This reduces the message count to 2(N-1) per entry: N-1 requests and N-1 replies. The algorithm is optimal among permission-based algorithms that require consent from every other process in a fully connected network.
Like Lamport’s algorithm, it has no central coordinator but assumes all processes respond. A crashed process that never replies can block progress.
Token Ring Algorithm
An entirely different approach uses a token that circulates among processes. Only the process holding the token may enter the critical section.
Processes are organized in a logical ring. The token circulates continuously around the ring. When a process receives the token and wants the critical section, it enters it. When done, or if it does not want the section, it passes the token to its neighbor.
If no one wants the critical section, the algorithm generates a constant stream of token-passing messages, which wastes bandwidth. If many processes want it, they must wait for the token to circulate.
As long as there is exactly one token and the ring remains intact, bounded waiting is guaranteed. However, if the token is lost due to a process crash, a recovery mechanism must regenerate it. Care must be taken to avoid creating duplicate tokens, which would violate mutual exclusion.
Comparing the Algorithms
Each mutual exclusion algorithm involves tradeoffs. The following table summarizes their characteristics for a system with N processes.

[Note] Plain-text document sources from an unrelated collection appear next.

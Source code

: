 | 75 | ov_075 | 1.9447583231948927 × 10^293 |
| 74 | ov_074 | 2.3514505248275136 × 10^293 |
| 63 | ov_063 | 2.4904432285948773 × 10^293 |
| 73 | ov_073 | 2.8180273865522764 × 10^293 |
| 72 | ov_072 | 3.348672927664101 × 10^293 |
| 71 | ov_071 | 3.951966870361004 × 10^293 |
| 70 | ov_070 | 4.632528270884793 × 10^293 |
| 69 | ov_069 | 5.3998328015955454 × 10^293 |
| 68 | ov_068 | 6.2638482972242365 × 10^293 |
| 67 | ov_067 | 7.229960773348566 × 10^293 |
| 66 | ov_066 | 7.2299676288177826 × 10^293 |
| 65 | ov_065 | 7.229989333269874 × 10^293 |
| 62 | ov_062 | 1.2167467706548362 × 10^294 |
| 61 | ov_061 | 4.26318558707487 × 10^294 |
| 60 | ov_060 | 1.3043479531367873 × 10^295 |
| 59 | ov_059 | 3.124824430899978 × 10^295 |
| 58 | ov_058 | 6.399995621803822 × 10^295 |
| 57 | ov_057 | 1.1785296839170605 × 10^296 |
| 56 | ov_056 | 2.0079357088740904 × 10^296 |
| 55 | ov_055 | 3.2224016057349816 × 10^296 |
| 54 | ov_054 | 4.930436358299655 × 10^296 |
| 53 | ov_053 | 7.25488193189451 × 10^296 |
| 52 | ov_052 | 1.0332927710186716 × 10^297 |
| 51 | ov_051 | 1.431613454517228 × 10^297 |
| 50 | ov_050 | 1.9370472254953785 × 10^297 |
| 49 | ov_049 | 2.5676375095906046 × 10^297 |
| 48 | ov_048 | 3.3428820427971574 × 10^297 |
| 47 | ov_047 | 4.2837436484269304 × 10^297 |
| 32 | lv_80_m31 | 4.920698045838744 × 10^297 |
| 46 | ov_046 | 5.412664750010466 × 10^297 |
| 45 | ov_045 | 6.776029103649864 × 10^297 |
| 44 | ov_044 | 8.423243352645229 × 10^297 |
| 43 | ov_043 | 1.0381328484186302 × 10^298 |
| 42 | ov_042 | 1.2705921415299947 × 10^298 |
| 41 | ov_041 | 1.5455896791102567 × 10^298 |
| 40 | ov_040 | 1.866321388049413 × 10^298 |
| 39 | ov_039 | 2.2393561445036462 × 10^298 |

| Algorithm | Messages per Entry | Synchronization Delay | Fault Tolerance | Bottleneck |
|---|---|---|---|---|
| Centralized | 3 | 2 message delays | Coordinator failure blocks progress unless re-elected | Coordinator handles all requests |
| Lamport | 3(N-1) | 2 message delays | No single coordinator, but requires all processes to respond | None |
| Ricart-Agrawala | 2(N-1) | 2 message delays | No single coordinator, but requires all processes to respond | None |
| Token Ring | 1 to N-1 | 0 to N-1 message delays | Token loss requires recovery protocol | None, but continuous overhead |
Note that for the Token Ring algorithm, entry takes zero additional delay only if the process already holds the token.

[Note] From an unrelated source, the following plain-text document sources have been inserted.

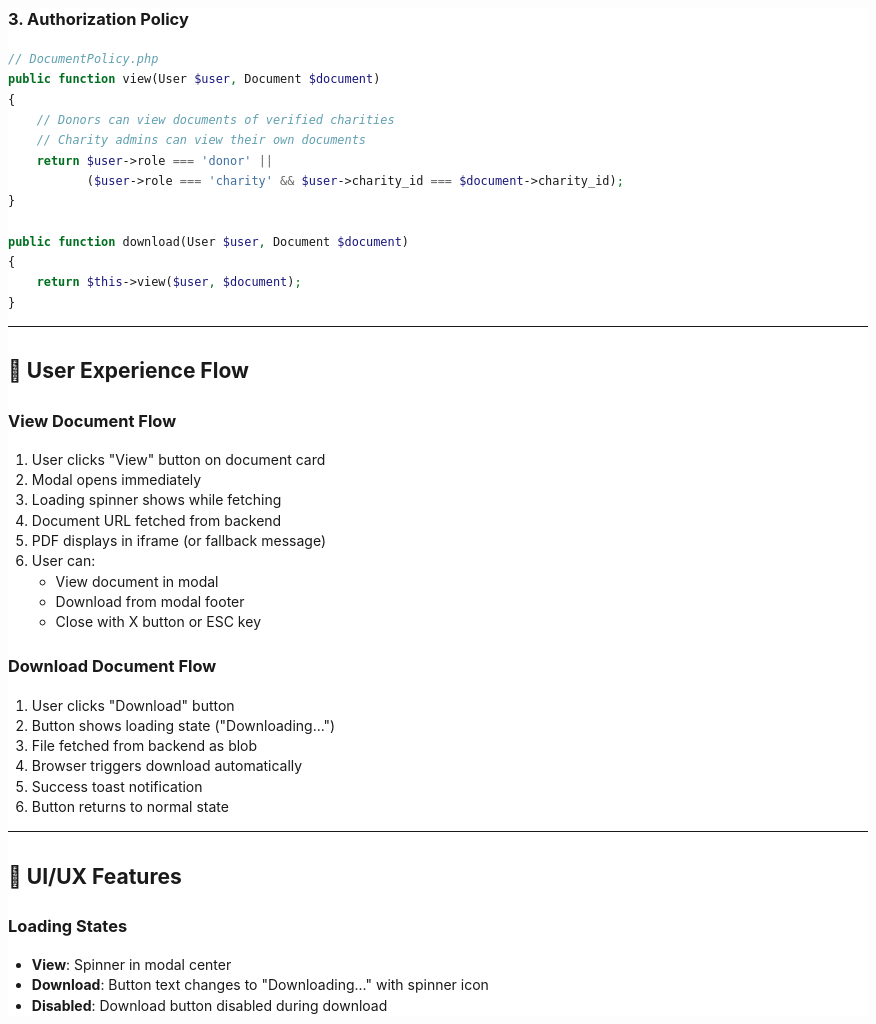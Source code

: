 ### 3. Authorization Policy

```php
// DocumentPolicy.php
public function view(User $user, Document $document)
{
    // Donors can view documents of verified charities
    // Charity admins can view their own documents
    return $user->role === 'donor' || 
           ($user->role === 'charity' && $user->charity_id === $document->charity_id);
}

public function download(User $user, Document $document)
{
    return $this->view($user, $document);
}
```

---

## 📱 User Experience Flow

### View Document Flow
1. User clicks "View" button on document card
2. Modal opens immediately
3. Loading spinner shows while fetching
4. Document URL fetched from backend
5. PDF displays in iframe (or fallback message)
6. User can:
   - View document in modal
   - Download from modal footer
   - Close with X button or ESC key

### Download Document Flow
1. User clicks "Download" button
2. Button shows loading state ("Downloading...")
3. File fetched from backend as blob
4. Browser triggers download automatically
5. Success toast notification
6. Button returns to normal state

---

## 🎨 UI/UX Features

### Loading States
- **View**: Spinner in modal center
- **Download**: Button text changes to "Downloading..." with spinner icon
- **Disabled**: Download button disabled during download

Centralized is the simplest and most efficient in terms of messages, but the coordinator is a single point of failure and potential bottleneck. If the coordinator crashes, no process can enter the critical section until a new coordinator is elected. The coordinator can also become a performance bottleneck under high load. This approach works well when simplicity is important and you have a separate mechanism to quickly elect a new coordinator when needed.
Lamport’s algorithm is fully distributed with no single point of failure. It guarantees fairness (requests are served in timestamp order). The downside is high message overhead: every request requires communication with every other process. It also requires all processes to be available; if one process crashes and stops responding, others will wait forever for its acknowledgment.

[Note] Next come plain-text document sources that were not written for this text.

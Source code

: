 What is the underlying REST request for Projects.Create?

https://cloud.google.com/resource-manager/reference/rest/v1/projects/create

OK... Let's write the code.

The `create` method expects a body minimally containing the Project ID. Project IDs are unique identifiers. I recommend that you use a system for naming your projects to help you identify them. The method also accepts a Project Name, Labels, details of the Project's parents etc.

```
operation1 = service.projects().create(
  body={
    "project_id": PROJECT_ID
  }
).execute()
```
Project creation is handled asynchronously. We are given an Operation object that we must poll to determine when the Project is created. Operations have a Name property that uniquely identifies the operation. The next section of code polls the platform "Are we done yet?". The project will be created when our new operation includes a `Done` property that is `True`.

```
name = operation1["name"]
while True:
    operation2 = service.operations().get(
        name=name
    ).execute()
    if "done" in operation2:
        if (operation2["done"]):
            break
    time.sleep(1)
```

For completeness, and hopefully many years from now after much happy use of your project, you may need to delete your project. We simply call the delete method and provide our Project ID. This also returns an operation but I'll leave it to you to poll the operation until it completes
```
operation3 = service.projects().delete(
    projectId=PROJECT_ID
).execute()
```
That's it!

Ricart-Agrawala improves on Lamport by reducing message count from 3(N-1) to 2(N-1). The properties are otherwise similar to Lamport’s: fully distributed, fair, but requires all processes to be available. This is a better choice than Lamport’s for distributed mutual exclusion when you need fairness and can assume all processes remain available.
Token ring has variable performand depending on where the token is and how much contention there is for it. When contention is high or the ring is large, a process might wait for the token to travel the entire ring. The token ring wastes bandwidth when no one wants the critical section (the token keeps circulating) and requires a recovery mechanism if the token is lost due to a process crash.
Leader Election
Many distributed systems designate a single process as the leader or coordinator. The leader might sequence operations, make decisions, or coordinate activities. When the current leader fails, the remaining processes must elect a new one.
The Bully Algorithm
The bully algorithm, proposed by Hector Garcia-Molina in 1982, assumes every process has a unique identifier (such as a process ID or IP address) and that processes can communicate directly with any other process. It also assumes a synchronous model with timeouts used for failure detection.
The algorithm earns its name because the process with the highest ID “bullies” its way to leadership. The protocol uses three message types.
-
An ELECTION message announces a new election.
-
An OK message acknowledges receipt of an election message and tells the sender that a higher-ID process is alive.
-
A COORDINATOR message announces the winner.
When a process P notices the coordinator has failed or recovers from its own failure, it initiates an election:
-
P sends ELECTION messages to all processes with higher IDs.
-
If P receives no OK responses within a timeout, it declares itself the coordinator and sends COORDINATOR messages to all other processes.
-
If P receives an OK response, it knows a higher-ID process will take over and waits for a COORDINATOR message.
When a process receives an ELECTION message from a lower-ID process, it sends an OK response and starts its own election if it has not already. When a process receives a COORDINATOR message, it records the new coordinator.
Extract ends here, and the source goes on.